Every line of the entries below that includes "alpha" belongs in the answer, copied as written.
####################
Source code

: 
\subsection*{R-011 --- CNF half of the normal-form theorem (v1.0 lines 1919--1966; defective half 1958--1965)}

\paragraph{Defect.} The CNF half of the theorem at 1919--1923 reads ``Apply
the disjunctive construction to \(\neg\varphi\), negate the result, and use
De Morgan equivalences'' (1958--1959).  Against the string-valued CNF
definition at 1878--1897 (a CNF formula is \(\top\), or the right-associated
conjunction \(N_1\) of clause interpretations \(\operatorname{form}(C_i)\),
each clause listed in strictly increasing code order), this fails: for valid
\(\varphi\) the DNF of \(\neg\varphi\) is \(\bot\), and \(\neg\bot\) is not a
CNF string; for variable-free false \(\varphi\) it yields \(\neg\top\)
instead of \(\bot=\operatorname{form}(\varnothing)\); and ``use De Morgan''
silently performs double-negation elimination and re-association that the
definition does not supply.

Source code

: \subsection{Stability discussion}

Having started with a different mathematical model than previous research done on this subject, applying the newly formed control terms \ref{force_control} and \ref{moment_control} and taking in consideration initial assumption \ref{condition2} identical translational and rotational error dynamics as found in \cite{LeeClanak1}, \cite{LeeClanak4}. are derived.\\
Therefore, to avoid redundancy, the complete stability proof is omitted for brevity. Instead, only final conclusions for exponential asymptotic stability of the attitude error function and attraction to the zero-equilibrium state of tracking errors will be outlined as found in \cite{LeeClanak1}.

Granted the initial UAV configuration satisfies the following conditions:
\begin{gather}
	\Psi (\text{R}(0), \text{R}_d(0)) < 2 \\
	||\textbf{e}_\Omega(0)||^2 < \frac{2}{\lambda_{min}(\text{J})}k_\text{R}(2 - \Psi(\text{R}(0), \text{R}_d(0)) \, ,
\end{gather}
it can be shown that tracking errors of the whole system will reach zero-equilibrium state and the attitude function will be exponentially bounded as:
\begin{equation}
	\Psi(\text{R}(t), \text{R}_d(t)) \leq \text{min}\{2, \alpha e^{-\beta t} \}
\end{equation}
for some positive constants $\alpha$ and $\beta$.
####################
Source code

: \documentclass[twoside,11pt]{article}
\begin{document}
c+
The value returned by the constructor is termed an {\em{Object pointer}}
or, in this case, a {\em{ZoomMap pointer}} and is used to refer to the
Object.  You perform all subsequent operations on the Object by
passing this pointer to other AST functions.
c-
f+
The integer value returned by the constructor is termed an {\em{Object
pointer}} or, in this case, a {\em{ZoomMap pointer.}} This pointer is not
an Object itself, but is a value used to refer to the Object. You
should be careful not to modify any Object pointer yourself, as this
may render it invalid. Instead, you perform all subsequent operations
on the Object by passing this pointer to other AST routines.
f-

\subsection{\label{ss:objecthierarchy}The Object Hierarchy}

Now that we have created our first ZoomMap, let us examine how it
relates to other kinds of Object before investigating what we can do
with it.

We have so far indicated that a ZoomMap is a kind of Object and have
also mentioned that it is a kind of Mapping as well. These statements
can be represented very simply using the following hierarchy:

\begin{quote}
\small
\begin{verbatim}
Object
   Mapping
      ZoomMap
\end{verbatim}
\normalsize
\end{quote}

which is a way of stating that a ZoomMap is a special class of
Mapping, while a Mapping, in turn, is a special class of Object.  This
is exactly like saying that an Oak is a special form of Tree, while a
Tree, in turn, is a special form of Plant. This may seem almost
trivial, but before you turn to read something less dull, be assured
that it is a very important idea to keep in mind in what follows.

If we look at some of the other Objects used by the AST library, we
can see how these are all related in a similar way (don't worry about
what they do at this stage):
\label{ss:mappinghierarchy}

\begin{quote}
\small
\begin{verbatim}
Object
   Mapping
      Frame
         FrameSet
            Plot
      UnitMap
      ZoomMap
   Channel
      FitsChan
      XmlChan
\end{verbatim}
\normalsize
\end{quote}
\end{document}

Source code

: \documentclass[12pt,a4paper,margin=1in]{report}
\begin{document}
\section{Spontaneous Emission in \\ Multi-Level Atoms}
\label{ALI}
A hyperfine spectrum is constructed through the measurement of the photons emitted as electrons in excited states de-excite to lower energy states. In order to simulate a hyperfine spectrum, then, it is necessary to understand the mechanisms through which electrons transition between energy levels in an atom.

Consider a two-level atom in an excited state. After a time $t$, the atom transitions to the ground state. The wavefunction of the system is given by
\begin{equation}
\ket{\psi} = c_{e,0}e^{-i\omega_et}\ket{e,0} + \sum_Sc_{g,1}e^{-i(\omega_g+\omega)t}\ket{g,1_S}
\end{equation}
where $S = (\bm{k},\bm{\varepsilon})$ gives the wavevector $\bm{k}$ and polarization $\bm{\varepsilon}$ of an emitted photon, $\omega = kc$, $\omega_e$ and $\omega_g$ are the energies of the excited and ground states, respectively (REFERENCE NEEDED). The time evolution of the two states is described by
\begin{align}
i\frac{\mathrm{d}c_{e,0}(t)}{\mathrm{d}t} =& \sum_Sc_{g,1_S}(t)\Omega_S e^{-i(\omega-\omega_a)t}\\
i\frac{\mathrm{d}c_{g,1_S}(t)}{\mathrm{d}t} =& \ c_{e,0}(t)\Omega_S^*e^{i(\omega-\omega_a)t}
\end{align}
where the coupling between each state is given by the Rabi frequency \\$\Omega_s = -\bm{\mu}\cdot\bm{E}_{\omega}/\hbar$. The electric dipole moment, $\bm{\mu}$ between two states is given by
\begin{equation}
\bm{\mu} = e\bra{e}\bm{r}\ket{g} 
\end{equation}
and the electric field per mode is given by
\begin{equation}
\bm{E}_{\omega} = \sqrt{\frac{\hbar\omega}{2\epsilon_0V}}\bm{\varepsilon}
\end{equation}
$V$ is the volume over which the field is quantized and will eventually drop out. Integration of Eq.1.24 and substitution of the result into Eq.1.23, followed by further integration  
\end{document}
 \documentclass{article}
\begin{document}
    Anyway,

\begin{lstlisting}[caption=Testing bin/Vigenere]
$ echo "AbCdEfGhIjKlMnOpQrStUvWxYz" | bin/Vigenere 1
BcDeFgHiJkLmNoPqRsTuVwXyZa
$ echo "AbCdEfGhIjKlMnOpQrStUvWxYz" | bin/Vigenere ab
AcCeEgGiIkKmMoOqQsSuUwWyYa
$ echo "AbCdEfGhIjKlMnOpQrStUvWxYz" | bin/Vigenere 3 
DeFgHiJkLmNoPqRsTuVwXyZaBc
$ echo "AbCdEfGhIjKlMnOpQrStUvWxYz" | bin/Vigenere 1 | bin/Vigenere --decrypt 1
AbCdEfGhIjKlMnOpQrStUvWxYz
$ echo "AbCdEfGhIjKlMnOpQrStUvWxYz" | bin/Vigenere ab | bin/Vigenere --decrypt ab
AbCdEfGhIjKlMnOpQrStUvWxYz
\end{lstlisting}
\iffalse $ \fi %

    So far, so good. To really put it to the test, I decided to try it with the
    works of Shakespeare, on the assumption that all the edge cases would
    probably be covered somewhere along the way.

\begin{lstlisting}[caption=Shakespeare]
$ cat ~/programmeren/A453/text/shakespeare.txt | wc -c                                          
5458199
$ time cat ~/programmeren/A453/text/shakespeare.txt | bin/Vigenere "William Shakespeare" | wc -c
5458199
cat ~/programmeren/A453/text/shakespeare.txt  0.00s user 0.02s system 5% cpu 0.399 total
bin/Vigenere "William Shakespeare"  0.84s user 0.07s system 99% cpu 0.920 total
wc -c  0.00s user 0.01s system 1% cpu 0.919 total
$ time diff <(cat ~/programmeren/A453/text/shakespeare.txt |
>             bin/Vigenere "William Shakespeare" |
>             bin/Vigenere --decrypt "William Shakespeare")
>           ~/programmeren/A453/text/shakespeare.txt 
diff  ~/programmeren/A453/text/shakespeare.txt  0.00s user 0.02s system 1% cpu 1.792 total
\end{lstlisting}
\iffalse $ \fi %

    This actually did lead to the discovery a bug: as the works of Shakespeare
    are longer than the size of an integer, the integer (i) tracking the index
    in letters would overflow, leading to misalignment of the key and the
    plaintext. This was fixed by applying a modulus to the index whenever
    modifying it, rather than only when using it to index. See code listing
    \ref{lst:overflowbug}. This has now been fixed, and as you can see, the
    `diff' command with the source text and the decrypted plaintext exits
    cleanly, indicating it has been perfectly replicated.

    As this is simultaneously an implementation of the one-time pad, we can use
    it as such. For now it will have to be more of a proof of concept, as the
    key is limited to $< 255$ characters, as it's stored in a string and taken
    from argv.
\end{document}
####################
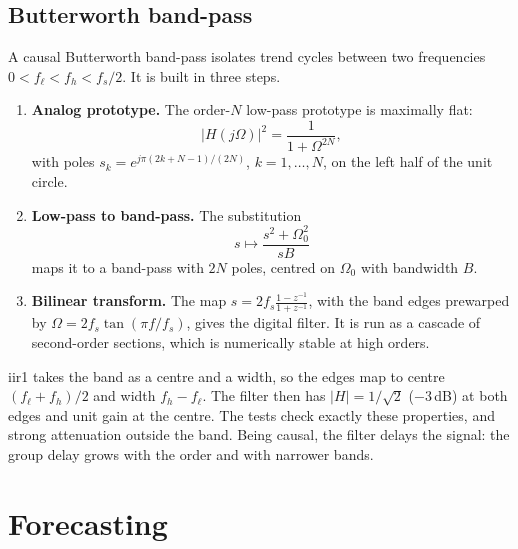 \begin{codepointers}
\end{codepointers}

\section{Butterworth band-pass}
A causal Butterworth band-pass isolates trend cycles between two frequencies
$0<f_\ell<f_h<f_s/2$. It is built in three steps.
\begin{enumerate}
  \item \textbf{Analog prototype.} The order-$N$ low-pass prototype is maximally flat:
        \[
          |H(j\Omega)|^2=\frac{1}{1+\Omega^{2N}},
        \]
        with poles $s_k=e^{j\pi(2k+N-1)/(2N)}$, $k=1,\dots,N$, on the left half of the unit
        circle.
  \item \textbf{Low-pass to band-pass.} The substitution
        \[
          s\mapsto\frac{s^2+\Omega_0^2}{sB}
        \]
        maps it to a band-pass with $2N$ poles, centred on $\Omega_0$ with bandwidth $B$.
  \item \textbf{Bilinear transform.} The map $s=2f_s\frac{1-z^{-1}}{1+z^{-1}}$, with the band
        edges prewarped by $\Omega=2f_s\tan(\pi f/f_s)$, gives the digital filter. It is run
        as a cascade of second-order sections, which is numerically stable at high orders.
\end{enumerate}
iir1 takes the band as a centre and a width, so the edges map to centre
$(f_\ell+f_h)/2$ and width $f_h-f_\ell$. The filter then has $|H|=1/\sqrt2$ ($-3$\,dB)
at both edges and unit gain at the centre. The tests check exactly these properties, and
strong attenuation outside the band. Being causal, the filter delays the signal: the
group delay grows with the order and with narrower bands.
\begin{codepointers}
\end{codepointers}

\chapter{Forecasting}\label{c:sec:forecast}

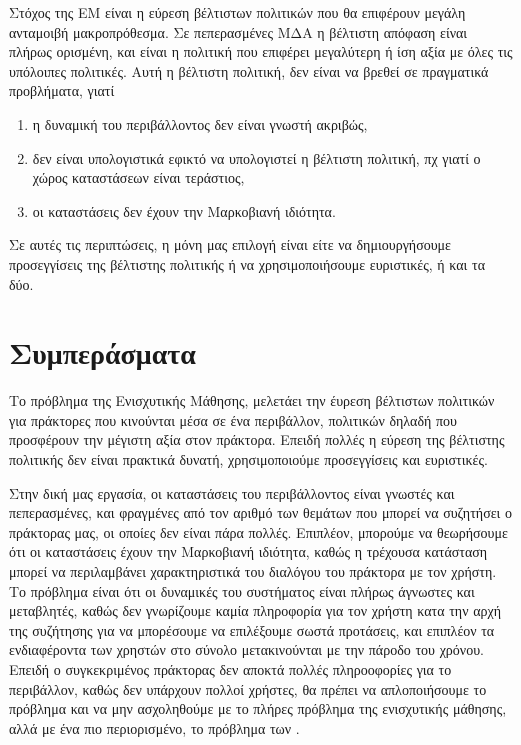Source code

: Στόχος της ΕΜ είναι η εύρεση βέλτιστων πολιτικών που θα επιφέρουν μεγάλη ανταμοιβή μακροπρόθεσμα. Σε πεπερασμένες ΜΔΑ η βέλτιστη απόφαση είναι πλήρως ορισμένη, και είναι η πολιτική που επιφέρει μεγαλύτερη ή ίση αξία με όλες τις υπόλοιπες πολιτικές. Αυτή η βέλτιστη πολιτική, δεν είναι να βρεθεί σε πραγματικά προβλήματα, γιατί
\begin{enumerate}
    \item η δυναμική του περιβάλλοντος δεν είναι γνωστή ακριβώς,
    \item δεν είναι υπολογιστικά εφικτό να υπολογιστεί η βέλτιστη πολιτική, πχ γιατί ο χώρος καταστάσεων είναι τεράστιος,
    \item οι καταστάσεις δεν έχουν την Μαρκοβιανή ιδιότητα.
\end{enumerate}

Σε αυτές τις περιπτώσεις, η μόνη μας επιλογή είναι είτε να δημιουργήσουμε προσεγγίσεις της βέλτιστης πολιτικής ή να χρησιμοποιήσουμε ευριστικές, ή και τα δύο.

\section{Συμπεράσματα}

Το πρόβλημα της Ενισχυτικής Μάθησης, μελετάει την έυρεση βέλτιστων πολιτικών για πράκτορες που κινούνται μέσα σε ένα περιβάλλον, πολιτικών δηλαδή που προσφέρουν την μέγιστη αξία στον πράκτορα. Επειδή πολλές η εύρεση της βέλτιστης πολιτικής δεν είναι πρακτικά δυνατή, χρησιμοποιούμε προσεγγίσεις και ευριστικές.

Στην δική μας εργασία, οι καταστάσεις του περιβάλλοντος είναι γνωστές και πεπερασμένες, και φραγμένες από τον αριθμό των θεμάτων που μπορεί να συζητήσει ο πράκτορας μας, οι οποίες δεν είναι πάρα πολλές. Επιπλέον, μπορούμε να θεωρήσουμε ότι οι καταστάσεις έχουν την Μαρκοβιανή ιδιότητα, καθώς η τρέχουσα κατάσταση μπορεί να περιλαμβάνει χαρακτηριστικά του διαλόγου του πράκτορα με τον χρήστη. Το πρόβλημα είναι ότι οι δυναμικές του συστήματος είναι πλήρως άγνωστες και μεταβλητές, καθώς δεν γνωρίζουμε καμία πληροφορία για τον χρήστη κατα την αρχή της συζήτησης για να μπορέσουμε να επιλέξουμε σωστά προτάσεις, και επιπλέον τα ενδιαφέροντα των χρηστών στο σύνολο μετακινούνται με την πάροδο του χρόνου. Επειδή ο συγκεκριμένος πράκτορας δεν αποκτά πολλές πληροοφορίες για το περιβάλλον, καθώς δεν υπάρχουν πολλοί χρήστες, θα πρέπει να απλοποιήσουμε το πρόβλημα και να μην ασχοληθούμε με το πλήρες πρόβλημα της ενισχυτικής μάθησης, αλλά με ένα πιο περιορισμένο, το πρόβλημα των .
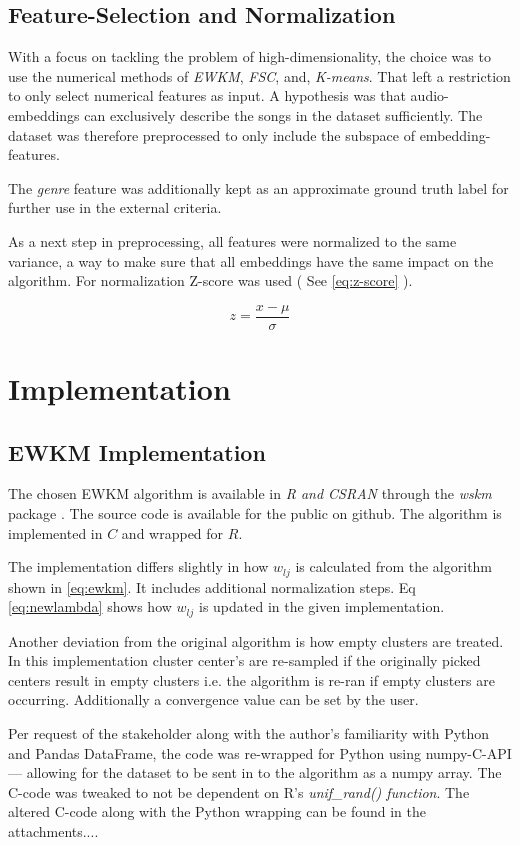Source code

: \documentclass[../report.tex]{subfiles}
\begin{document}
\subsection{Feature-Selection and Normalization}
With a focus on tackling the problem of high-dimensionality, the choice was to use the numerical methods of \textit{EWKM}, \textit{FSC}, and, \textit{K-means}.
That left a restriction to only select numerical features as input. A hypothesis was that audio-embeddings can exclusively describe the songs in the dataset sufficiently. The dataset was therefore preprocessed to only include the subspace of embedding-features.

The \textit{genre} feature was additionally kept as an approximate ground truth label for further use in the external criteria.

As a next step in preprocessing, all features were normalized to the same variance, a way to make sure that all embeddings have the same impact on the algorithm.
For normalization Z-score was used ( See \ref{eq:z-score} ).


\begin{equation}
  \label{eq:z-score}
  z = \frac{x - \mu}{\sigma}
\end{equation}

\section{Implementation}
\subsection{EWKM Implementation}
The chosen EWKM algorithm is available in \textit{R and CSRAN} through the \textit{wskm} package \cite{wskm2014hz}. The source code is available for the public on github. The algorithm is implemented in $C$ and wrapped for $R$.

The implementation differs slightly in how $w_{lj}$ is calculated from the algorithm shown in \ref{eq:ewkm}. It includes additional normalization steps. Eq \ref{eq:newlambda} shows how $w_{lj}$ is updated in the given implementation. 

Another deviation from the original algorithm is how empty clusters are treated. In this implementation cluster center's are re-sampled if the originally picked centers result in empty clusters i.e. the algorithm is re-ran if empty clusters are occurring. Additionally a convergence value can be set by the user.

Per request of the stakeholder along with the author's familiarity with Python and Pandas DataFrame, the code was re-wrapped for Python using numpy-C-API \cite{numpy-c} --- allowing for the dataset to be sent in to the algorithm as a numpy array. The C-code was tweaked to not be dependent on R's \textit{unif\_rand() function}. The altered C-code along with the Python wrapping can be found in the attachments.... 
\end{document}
####################
• [Answer to this problem]
	\Psi(\text{R}(t), \text{R}_d(t)) \leq \text{min}\{2, \alpha e^{-\beta t} \}
for some positive constants $\alpha$ and $\beta$.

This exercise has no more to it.